At the close of the opt-in period in June 2021, three individuals had opted to join Plaintiff in the FLSA claim (the “FLSA Collective Members”). [Doc. 39] at 1. On request by the parties, the Court stayed the matter while the parties exchanged informal discovery and negotiated a settlement. [Doc. 39] at 1; [Doc. 40]. Roughly a year later, Plaintiff filed the Motion to Approve, arguing that the Court should approve a settlement agreement (the “Settlement Agreement”) between the parties because the Settlement Agreement resolves a bona fide dispute and is fair and reasonable, and that attorneys' fees and costs awarded under the Settlement Agreement are reasonable. [Doc. 55]. More specifically, Plaintiff contends that the parties dispute the hours worked, the correct classification and exemption status of the FLSA Collective Members, whether Defendants acted in good faith, whether liquidated damages are appropriate, and whether FLSA Collective Members may recover under a two-year or three-year statute of limitations. [Doc. 55] at 6. Finally, Plaintiff argues that the requested attorneys' fees are reasonable considering the complexity of FLSA collective action cases and the amount of time expended in this case. Id. at 9; see 29 U.S.C. § 216(b) (“The court in such action shall, in addition to any judgment awarded to the plaintiff or plaintiffs, allow a reasonable attorney's fee to be paid by the defendant, and costs of the action.”).

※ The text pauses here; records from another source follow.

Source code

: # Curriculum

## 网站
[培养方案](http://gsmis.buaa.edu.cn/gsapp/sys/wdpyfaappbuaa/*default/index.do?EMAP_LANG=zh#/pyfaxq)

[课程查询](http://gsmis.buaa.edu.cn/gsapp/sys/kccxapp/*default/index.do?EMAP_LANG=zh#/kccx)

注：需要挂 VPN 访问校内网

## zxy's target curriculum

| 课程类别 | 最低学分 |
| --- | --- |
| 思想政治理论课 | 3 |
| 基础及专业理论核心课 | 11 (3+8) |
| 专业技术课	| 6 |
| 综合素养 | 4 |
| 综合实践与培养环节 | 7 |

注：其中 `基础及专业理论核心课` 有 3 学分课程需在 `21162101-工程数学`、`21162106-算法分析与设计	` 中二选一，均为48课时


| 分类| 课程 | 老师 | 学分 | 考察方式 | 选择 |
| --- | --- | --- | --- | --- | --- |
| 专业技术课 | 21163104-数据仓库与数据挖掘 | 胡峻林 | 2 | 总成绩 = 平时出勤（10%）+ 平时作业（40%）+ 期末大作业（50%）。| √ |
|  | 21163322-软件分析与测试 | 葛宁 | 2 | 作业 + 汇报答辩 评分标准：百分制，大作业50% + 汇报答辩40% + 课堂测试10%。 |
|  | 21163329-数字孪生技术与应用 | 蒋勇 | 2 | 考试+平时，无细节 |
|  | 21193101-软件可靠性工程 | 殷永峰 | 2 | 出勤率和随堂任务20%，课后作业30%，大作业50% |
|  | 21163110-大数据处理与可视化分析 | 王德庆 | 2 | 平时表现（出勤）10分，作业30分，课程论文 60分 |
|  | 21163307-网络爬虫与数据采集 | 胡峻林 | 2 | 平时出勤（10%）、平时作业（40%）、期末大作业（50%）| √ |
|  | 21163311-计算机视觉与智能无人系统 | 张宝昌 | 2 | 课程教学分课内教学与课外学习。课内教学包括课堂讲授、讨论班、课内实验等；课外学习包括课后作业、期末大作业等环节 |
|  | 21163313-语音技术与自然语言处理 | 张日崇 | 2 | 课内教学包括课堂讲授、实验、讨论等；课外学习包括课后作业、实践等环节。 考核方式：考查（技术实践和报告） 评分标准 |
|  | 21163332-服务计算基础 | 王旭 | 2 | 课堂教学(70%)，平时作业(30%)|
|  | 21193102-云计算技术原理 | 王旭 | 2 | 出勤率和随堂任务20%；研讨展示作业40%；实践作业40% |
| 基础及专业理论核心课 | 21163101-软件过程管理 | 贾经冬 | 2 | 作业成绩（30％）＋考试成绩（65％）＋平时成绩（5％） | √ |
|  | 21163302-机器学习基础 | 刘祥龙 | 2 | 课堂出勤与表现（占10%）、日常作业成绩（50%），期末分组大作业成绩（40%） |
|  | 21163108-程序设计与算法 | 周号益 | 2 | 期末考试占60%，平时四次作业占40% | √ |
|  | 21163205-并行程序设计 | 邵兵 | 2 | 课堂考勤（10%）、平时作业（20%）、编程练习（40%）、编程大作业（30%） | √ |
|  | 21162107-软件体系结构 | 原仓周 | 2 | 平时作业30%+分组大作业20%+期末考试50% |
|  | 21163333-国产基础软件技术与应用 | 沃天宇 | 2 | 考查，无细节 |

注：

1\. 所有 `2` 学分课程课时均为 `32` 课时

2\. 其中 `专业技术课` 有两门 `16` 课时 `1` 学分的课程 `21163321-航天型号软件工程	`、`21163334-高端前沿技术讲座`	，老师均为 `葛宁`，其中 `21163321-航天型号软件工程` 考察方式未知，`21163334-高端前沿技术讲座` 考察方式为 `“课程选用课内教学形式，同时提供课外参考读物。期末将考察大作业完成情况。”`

In the Motion to Seal, Plaintiff argues that the Motion to Approve and the attached Settlement Agreement must be sealed because public disclosure will expose Defendants to further litigation, undermine the privacy interests of the FLSA Collective Members, and discourage voluntary resolution of disputes. [Doc. 56] at 2.
LEGAL STANDARD
I. Court Approval of FLSA Settlement Agreements ]
Federal Rule of Civil Procedure 23 only requires court approval of settlements of “[t]he claims, issues, or defenses of a certified class--or a class proposed to be certified for purposes of settlement.” Fed.R.Civ.P. 23(e). Neither a certified class nor a class proposed to be certified for purposes of settlement is at issue here.
The FLSA does not require judicial approval of settlements of claims brought under 29 U.S.C. § 216(b). Mei Xing Yu v. Hasaki Rest., Inc., 944 F.3d 395, 403 (2d Cir. 2019). Neither the United States Supreme Court nor the Tenth Circuit Court of Appeals has addressed whether such approval is always necessary. Id. at 405-06 (discussing Supreme Court cases); Riley v. D. Loves Restaurants, LLC, No. CV 20-1085 WJ/KK, 2021 WL 1310973, at *1 (D.N.M. Apr. 8, 2021).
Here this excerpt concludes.